→ Work instruction
Please write out the whole listing that follows exactly; the pictures stay out.

→ Material for this exercise

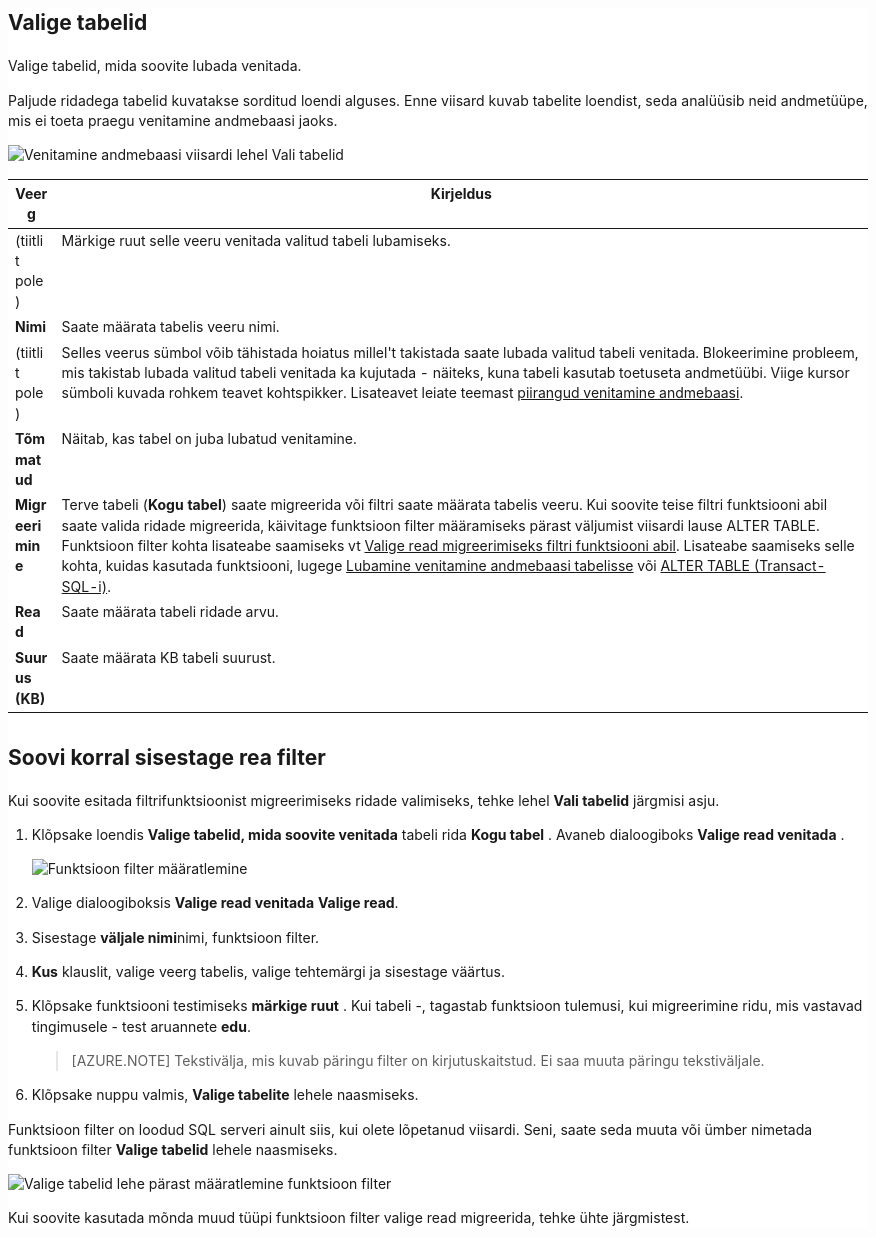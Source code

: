 ## <a name="Tables"></a>Valige tabelid
Valige tabelid, mida soovite lubada venitada.

Paljude ridadega tabelid kuvatakse sorditud loendi alguses. Enne viisard kuvab tabelite loendist, seda analüüsib neid andmetüüpe, mis ei toeta praegu venitamine andmebaasi jaoks.

![Venitamine andmebaasi viisardi lehel Vali tabelid][StretchWizardImage2]

|Veerg|Kirjeldus|
|----------|---------------|
|(tiitlit pole)|Märkige ruut selle veeru venitada valitud tabeli lubamiseks.|
|**Nimi**|Saate määrata tabelis veeru nimi.|
|(tiitlit pole)|Selles veerus sümbol võib tähistada hoiatus millel\'t takistada saate lubada valitud tabeli venitada. Blokeerimine probleem, mis takistab lubada valitud tabeli venitada ka kujutada \- näiteks, kuna tabeli kasutab toetuseta andmetüübi. Viige kursor sümboli kuvada rohkem teavet kohtspikker. Lisateavet leiate teemast [piirangud venitamine andmebaasi](sql-server-stretch-database-limitations.md).|
|**Tõmmatud**|Näitab, kas tabel on juba lubatud venitamine.|
|**Migreerimine**|Terve tabeli (**Kogu tabel**) saate migreerida või filtri saate määrata tabelis veeru. Kui soovite teise filtri funktsiooni abil saate valida ridade migreerida, käivitage funktsioon filter määramiseks pärast väljumist viisardi lause ALTER TABLE. Funktsioon filter kohta lisateabe saamiseks vt [Valige read migreerimiseks filtri funktsiooni abil](sql-server-stretch-database-predicate-function.md). Lisateabe saamiseks selle kohta, kuidas kasutada funktsiooni, lugege [Lubamine venitamine andmebaasi tabelisse](sql-server-stretch-database-enable-table.md) või [ALTER TABLE (Transact-SQL-i)](https://msdn.microsoft.com/library/ms190273.aspx).|
|**Read**|Saate määrata tabeli ridade arvu.|
|**Suurus (KB)**|Saate määrata KB tabeli suurust.|

## <a name="Filter"></a>Soovi korral sisestage rea filter

Kui soovite esitada filtrifunktsioonist migreerimiseks ridade valimiseks, tehke lehel **Vali tabelid** järgmisi asju.

1.  Klõpsake loendis **Valige tabelid, mida soovite venitada** tabeli rida **Kogu tabel** . Avaneb dialoogiboks **Valige read venitada** .

    ![Funktsioon filter määratlemine][StretchWizardImage2a]

2.  Valige dialoogiboksis **Valige read venitada** **Valige read**.

3.  Sisestage **väljale nimi**nimi, funktsioon filter.

4.  **Kus** klauslit, valige veerg tabelis, valige tehtemärgi ja sisestage väärtus.

5. Klõpsake funktsiooni testimiseks **märkige ruut** . Kui tabeli -, tagastab funktsioon tulemusi, kui migreerimine ridu, mis vastavad tingimusele - test aruannete **edu**.

    >   [AZURE.NOTE] Tekstivälja, mis kuvab päringu filter on kirjutuskaitstud. Ei saa muuta päringu tekstiväljale.

6.  Klõpsake nuppu valmis, **Valige tabelite** lehele naasmiseks.

Funktsioon filter on loodud SQL serveri ainult siis, kui olete lõpetanud viisardi. Seni, saate seda muuta või ümber nimetada funktsioon filter **Valige tabelid** lehele naasmiseks.

![Valige tabelid lehe pärast määratlemine funktsioon filter][StretchWizardImage2b]

Kui soovite kasutada mõnda muud tüüpi funktsioon filter valige read migreerida, tehke ühte järgmistest.  


[StretchWizardImage1]: ./media/sql-server-stretch-database-wizard/stretchwiz1.png
[StretchWizardImage2]: ./media/sql-server-stretch-database-wizard/stretchwiz2.png
[StretchWizardImage2a]: ./media/sql-server-stretch-database-wizard/stretchwiz2a.png
[StretchWizardImage2b]: ./media/sql-server-stretch-database-wizard/stretchwiz2b.png
[StretchWizardImage3]: ./media/sql-server-stretch-database-wizard/stretchwiz3.png
[StretchWizardImage4]: ./media/sql-server-stretch-database-wizard/stretchwiz4.png
[StretchWizardImage5]: ./media/sql-server-stretch-database-wizard/stretchwiz5.png
[StretchWizardImage6]: ./media/sql-server-stretch-database-wizard/stretchwiz6.png
[StretchWizardImage6b]: ./media/sql-server-stretch-database-wizard/stretchwiz6b.png
[StretchWizardImage7]: ./media/sql-server-stretch-database-wizard/stretchwiz7.png
[StretchWizardImage8]: ./media/sql-server-stretch-database-wizard/stretchwiz8.png
[StretchWizardImage9]: ./media/sql-server-stretch-database-wizard/stretchwiz9.png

→ Result for this task
Source code

: ## <a name="Tables"></a>Valige tabelid
Valige tabelid, mida soovite lubada venitada.

Paljude ridadega tabelid kuvatakse sorditud loendi alguses. Enne viisard kuvab tabelite loendist, seda analüüsib neid andmetüüpe, mis ei toeta praegu venitamine andmebaasi jaoks.

![Venitamine andmebaasi viisardi lehel Vali tabelid][StretchWizardImage2]

|Veerg|Kirjeldus|
|----------|---------------|
|(tiitlit pole)|Märkige ruut selle veeru venitada valitud tabeli lubamiseks.|
|**Nimi**|Saate määrata tabelis veeru nimi.|
|(tiitlit pole)|Selles veerus sümbol võib tähistada hoiatus millel\'t takistada saate lubada valitud tabeli venitada. Blokeerimine probleem, mis takistab lubada valitud tabeli venitada ka kujutada \- näiteks, kuna tabeli kasutab toetuseta andmetüübi. Viige kursor sümboli kuvada rohkem teavet kohtspikker. Lisateavet leiate teemast [piirangud venitamine andmebaasi](sql-server-stretch-database-limitations.md).|
|**Tõmmatud**|Näitab, kas tabel on juba lubatud venitamine.|
|**Migreerimine**|Terve tabeli (**Kogu tabel**) saate migreerida või filtri saate määrata tabelis veeru. Kui soovite teise filtri funktsiooni abil saate valida ridade migreerida, käivitage funktsioon filter määramiseks pärast väljumist viisardi lause ALTER TABLE. Funktsioon filter kohta lisateabe saamiseks vt [Valige read migreerimiseks filtri funktsiooni abil](sql-server-stretch-database-predicate-function.md). Lisateabe saamiseks selle kohta, kuidas kasutada funktsiooni, lugege [Lubamine venitamine andmebaasi tabelisse](sql-server-stretch-database-enable-table.md) või [ALTER TABLE (Transact-SQL-i)](https://msdn.microsoft.com/library/ms190273.aspx).|
|**Read**|Saate määrata tabeli ridade arvu.|
|**Suurus (KB)**|Saate määrata KB tabeli suurust.|

## <a name="Filter"></a>Soovi korral sisestage rea filter

Kui soovite esitada filtrifunktsioonist migreerimiseks ridade valimiseks, tehke lehel **Vali tabelid** järgmisi asju.

1.  Klõpsake loendis **Valige tabelid, mida soovite venitada** tabeli rida **Kogu tabel** . Avaneb dialoogiboks **Valige read venitada** .

    ![Funktsioon filter määratlemine][StretchWizardImage2a]

2.  Valige dialoogiboksis **Valige read venitada** **Valige read**.

3.  Sisestage **väljale nimi**nimi, funktsioon filter.

4.  **Kus** klauslit, valige veerg tabelis, valige tehtemärgi ja sisestage väärtus.

5. Klõpsake funktsiooni testimiseks **märkige ruut** . Kui tabeli -, tagastab funktsioon tulemusi, kui migreerimine ridu, mis vastavad tingimusele - test aruannete **edu**.

    >   [AZURE.NOTE] Tekstivälja, mis kuvab päringu filter on kirjutuskaitstud. Ei saa muuta päringu tekstiväljale.

6.  Klõpsake nuppu valmis, **Valige tabelite** lehele naasmiseks.

Funktsioon filter on loodud SQL serveri ainult siis, kui olete lõpetanud viisardi. Seni, saate seda muuta või ümber nimetada funktsioon filter **Valige tabelid** lehele naasmiseks.

![Valige tabelid lehe pärast määratlemine funktsioon filter][StretchWizardImage2b]

Kui soovite kasutada mõnda muud tüüpi funktsioon filter valige read migreerida, tehke ühte järgmistest.  


[StretchWizardImage1]: ./media/sql-server-stretch-database-wizard/stretchwiz1.png
[StretchWizardImage2]: ./media/sql-server-stretch-database-wizard/stretchwiz2.png
[StretchWizardImage2a]: ./media/sql-server-stretch-database-wizard/stretchwiz2a.png
[StretchWizardImage2b]: ./media/sql-server-stretch-database-wizard/stretchwiz2b.png
[StretchWizardImage3]: ./media/sql-server-stretch-database-wizard/stretchwiz3.png
[StretchWizardImage4]: ./media/sql-server-stretch-database-wizard/stretchwiz4.png
[StretchWizardImage5]: ./media/sql-server-stretch-database-wizard/stretchwiz5.png
[StretchWizardImage6]: ./media/sql-server-stretch-database-wizard/stretchwiz6.png
[StretchWizardImage6b]: ./media/sql-server-stretch-database-wizard/stretchwiz6b.png
[StretchWizardImage7]: ./media/sql-server-stretch-database-wizard/stretchwiz7.png
[StretchWizardImage8]: ./media/sql-server-stretch-database-wizard/stretchwiz8.png
[StretchWizardImage9]: ./media/sql-server-stretch-database-wizard/stretchwiz9.png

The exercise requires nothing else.